It has ended up for me being different than what I had expected, growing up in the faith.

God hasn't helped me avoid hard times, for example. Sometimes I can't tell if the world just goes as it goes and God isn't around, or if God is there and has a reason for letting things happen. (This is why I use the "Christian agnostic" appellation.... Christian describes my faith, agnostic describes my view of knowledge in this imperfect world. I have a faith that I choose to persist in, because I believe it's right or at least believe it is worthy of my sacrifice and thrust of my life; but I do not "know" in a way I can validate.)

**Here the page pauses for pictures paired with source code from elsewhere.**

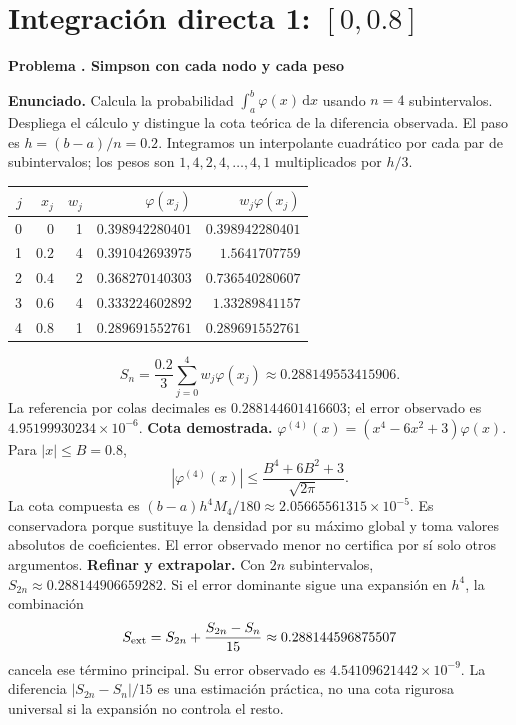 \documentclass[11pt,a4paper]{article}
\newcommand{\dd}{\,\mathrm d}
\theoremstyle{definition}
\newcounter{problema}
\newenvironment{resuelto}[1]{\refstepcounter{problema}\par\medskip\Needspace{6\baselineskip}\textbf{Problema \theproblema. #1}\par}{\par\medskip}
\begin{document}
\section{\texorpdfstring{Integración directa 1: $[0,0.8]$}{Integración directa 1: [0,0.8]}}
\begin{resuelto}{Simpson con cada nodo y cada peso}
\textbf{Enunciado.} Calcula la probabilidad $\int_a^b\varphi(x)\dd x$ usando $n=4$ subintervalos. Despliega el cálculo y distingue la cota teórica de la diferencia observada.
El paso es $h=(b-a)/n=0.2$. Integramos un interpolante cuadrático por cada par de subintervalos; los pesos son $1,4,2,4,\ldots,4,1$ multiplicados por $h/3$.

\begin{center}\small\begin{tabular}{rrrrr}
\toprule
$j$&$x_j$&$w_j$&$\varphi(x_j)$&$w_j\varphi(x_j)$\\
\midrule
0&$0$&1&$0.398942280401$&$0.398942280401$\\
1&$0.2$&4&$0.391042693975$&$1.5641707759$\\
2&$0.4$&2&$0.368270140303$&$0.736540280607$\\
3&$0.6$&4&$0.333224602892$&$1.33289841157$\\
4&$0.8$&1&$0.289691552761$&$0.289691552761$\\
\bottomrule\end{tabular}\end{center}
\[
S_n=\frac{0.2}{3}\sum_{j=0}^{4}w_j\varphi(x_j)\approx0.288149553415906.
\]
La referencia por colas decimales es $0.288144601416603$; el error observado es $4.95199930234\times10^{-6}$.
\textbf{Cota demostrada.} $\varphi^{(4)}(x)=(x^4-6x^2+3)\varphi(x)$. Para $|x|\le B=0.8$,
\[
|\varphi^{(4)}(x)|\le\frac{B^4+6B^2+3}{\sqrt{2\pi}}.
\]
La cota compuesta es $(b-a)h^4M_4/180\approx2.05665561315\times10^{-5}$. Es conservadora porque sustituye la densidad por su máximo global y toma valores absolutos de coeficientes. El error observado menor no certifica por sí solo otros argumentos.
\textbf{Refinar y extrapolar.} Con $2n$ subintervalos, $S_{2n}\approx0.288144906659282$. Si el error dominante sigue una expansión en $h^4$, la combinación
\[
S_{\rm ext}=S_{2n}+\frac{S_{2n}-S_n}{15}\approx0.288144596875507
\]
cancela ese término principal. Su error observado es $4.54109621442\times10^{-9}$. La diferencia $|S_{2n}-S_n|/15$ es una estimación práctica, no una cota rigurosa universal si la expansión no controla el resto.
\end{resuelto}
\end{document}
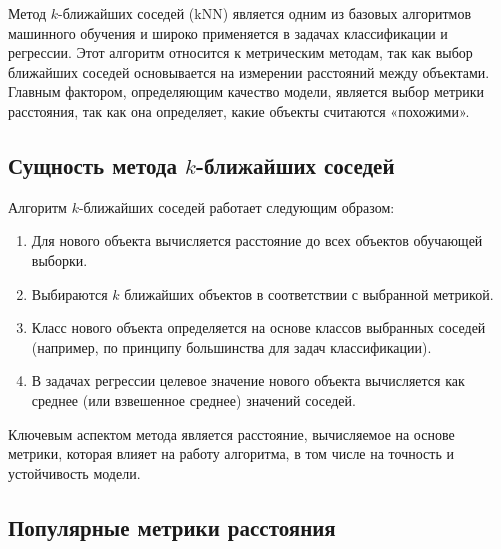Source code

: Метод \(k\)-ближайших соседей (kNN) является одним из базовых алгоритмов машинного обучения и широко применяется в задачах классификации и регрессии. Этот алгоритм относится к метрическим методам, так как выбор ближайших соседей основывается на измерении расстояний между объектами. Главным фактором, определяющим качество модели, является выбор метрики расстояния, так как она определяет, какие объекты считаются «похожими».

\subsection{Сущность метода \(k\)-ближайших соседей}

Алгоритм \(k\)-ближайших соседей работает следующим образом:
\begin{enumerate}
    \item Для нового объекта вычисляется расстояние до всех объектов обучающей выборки.
    \item Выбираются \(k\) ближайших объектов в соответствии с выбранной метрикой.
    \item Класс нового объекта определяется на основе классов выбранных соседей (например, по принципу большинства для задач классификации).
    \item В задачах регрессии целевое значение нового объекта вычисляется как среднее (или взвешенное среднее) значений соседей.
\end{enumerate}

Ключевым аспектом метода является расстояние, вычисляемое на основе метрики, которая влияет на работу алгоритма, в том числе на точность и устойчивость модели.

\subsection{Популярные метрики расстояния}

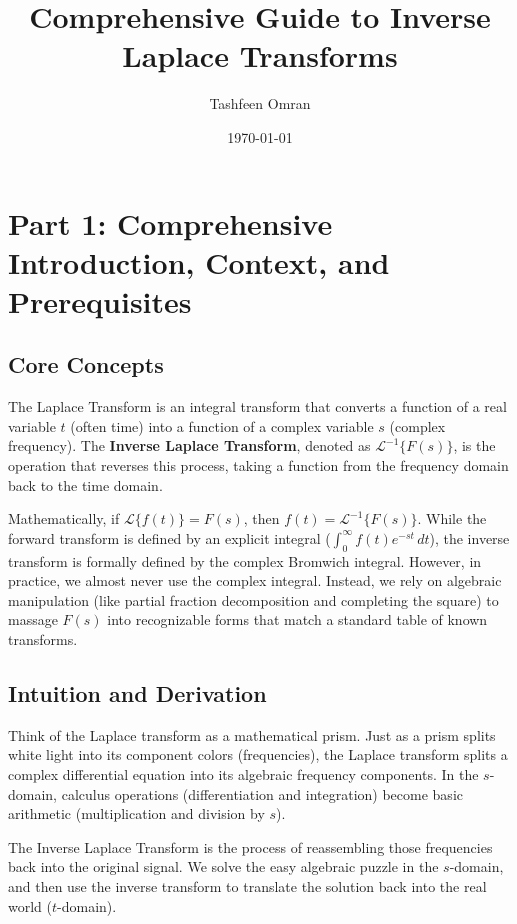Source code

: \documentclass[11pt, a4paper]{article}
\title{\textbf{Comprehensive Guide to Inverse Laplace Transforms}}
\author{Tashfeen Omran}
\date{\today}
\theoremstyle{definition}
\theoremstyle{remark}
\newcommand{\Laplace}{\mathcal{L}}
\newcommand{\InvLaplace}{\mathcal{L}^{-1}}
\begin{document}
\maketitle
\tableofcontents
\newpage

\section{Part 1: Comprehensive Introduction, Context, and Prerequisites}

\subsection{Core Concepts}
The Laplace Transform is an integral transform that converts a function of a real variable $t$ (often time) into a function of a complex variable $s$ (complex frequency). The \textbf{Inverse Laplace Transform}, denoted as $\InvLaplace\{F(s)\}$, is the operation that reverses this process, taking a function from the frequency domain back to the time domain. 

Mathematically, if $\Laplace\{f(t)\} = F(s)$, then $f(t) = \InvLaplace\{F(s)\}$. While the forward transform is defined by an explicit integral ($\int_0^\infty f(t)e^{-st} \, dt$), the inverse transform is formally defined by the complex Bromwich integral. However, in practice, we almost never use the complex integral. Instead, we rely on algebraic manipulation (like partial fraction decomposition and completing the square) to massage $F(s)$ into recognizable forms that match a standard table of known transforms.

\subsection{Intuition and Derivation}
Think of the Laplace transform as a mathematical prism. Just as a prism splits white light into its component colors (frequencies), the Laplace transform splits a complex differential equation into its algebraic frequency components. In the $s$-domain, calculus operations (differentiation and integration) become basic arithmetic (multiplication and division by $s$). 

The Inverse Laplace Transform is the process of reassembling those frequencies back into the original signal. We solve the easy algebraic puzzle in the $s$-domain, and then use the inverse transform to translate the solution back into the real world ($t$-domain).
\end{document}
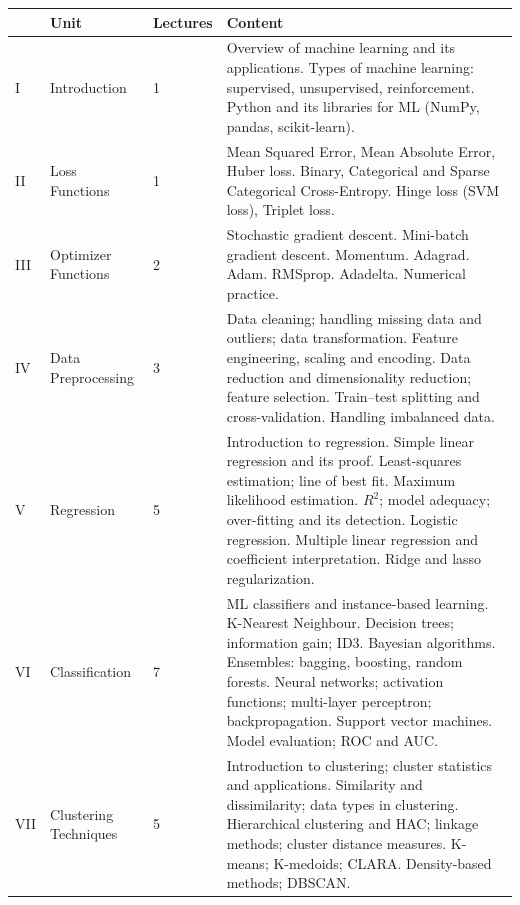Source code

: \documentclass[11pt]{article}
\begin{document}
\begin{longtable}{@{}p{0.6cm}p{3.2cm}p{1.7cm}p{8.9cm}@{}}
\toprule
\textbf{} & \textbf{Unit} & \textbf{Lectures} & \textbf{Content}\\
\midrule
\endhead
I & Introduction & 1 &
Overview of machine learning and its applications. Types of machine learning:
supervised, unsupervised, reinforcement. Python and its libraries for ML
(NumPy, pandas, scikit-learn).\\[4pt]

II & Loss Functions & 1 &
Mean Squared Error, Mean Absolute Error, Huber loss. Binary, Categorical and
Sparse Categorical Cross-Entropy. Hinge loss (SVM loss), Triplet loss.\\[4pt]

III & Optimizer Functions & 2 &
Stochastic gradient descent. Mini-batch gradient descent. Momentum. Adagrad.
Adam. RMSprop. Adadelta. Numerical practice.\\[4pt]

IV & Data Preprocessing & 3 &
Data cleaning; handling missing data and outliers; data transformation. Feature
engineering, scaling and encoding. Data reduction and dimensionality reduction;
feature selection. Train--test splitting and cross-validation. Handling
imbalanced data.\\[4pt]

V & Regression & 5 &
Introduction to regression. Simple linear regression and its proof. Least-squares
estimation; line of best fit. Maximum likelihood estimation. $R^2$; model
adequacy; over-fitting and its detection. Logistic regression. Multiple linear
regression and coefficient interpretation. Ridge and lasso regularization.\\[4pt]

VI & Classification & 7 &
ML classifiers and instance-based learning. K-Nearest Neighbour. Decision trees;
information gain; ID3. Bayesian algorithms. Ensembles: bagging, boosting, random
forests. Neural networks; activation functions; multi-layer perceptron;
backpropagation. Support vector machines. Model evaluation; ROC and AUC.\\[4pt]

VII & Clustering Techniques & 5 &
Introduction to clustering; cluster statistics and applications. Similarity and
dissimilarity; data types in clustering. Hierarchical clustering and HAC;
linkage methods; cluster distance measures. K-means; K-medoids; CLARA.
Density-based methods; DBSCAN.\\
\bottomrule
\end{longtable}
\end{document}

In terms of my faith, though, I feel like God has my back when no one else does, if that makes sense. Especially in the last few years, when I felt very betrayed by people I had loved. In the end (as it always does), it came down to me and God, and that had to be good enough.

“Guess now who holds thee?”
“Death,” I said. But there
The silver answer rang
“Not Death, but Love.”
(Elizabeth Barrett Browning)

My interactions with the Divine have changed how I orient myself to the world, even if it doesn't change the events themselves or the things I have to face. I've realized, after struggling with faith for years and years, that I fundamentally still orient myself in a hopeful way, believing that there is value in continuing to live, in following what I believe is right, and that there is strength I can tap into even when I do not feel strong enough to survive or when in some ways I feel conflicted.

"Love bears all things, believes all things, hopes all things, endures all things." That promise has played out true in my life, even in the dark.


It's hard to explain. I ventured out, a girl alone thousands of miles from my Texas home and faced my fears to work in the Silicon Valley. Those were some tough times right out of college and I remember standing on a beach at night in San Francisco and crying out to God if he could hear me and asking why he abandoned me there. I was feeling really overwhelmed, out of my Texas element, and alone. The wind off the Pacific ocean was so loud that even though I was shouting, I couldn't even hear my own words. At the time, I didn't believe that God was hearing them either. Looking back now I see how God was with me the whole time, he was right there and he carried me through it. I believe there was something greater than me that can't be explained that took me out of a few valleys. I survived my adventures, I'm stronger, wiser, and more successful because of it. This is why I say God has never failed me; it stands the test of time for me.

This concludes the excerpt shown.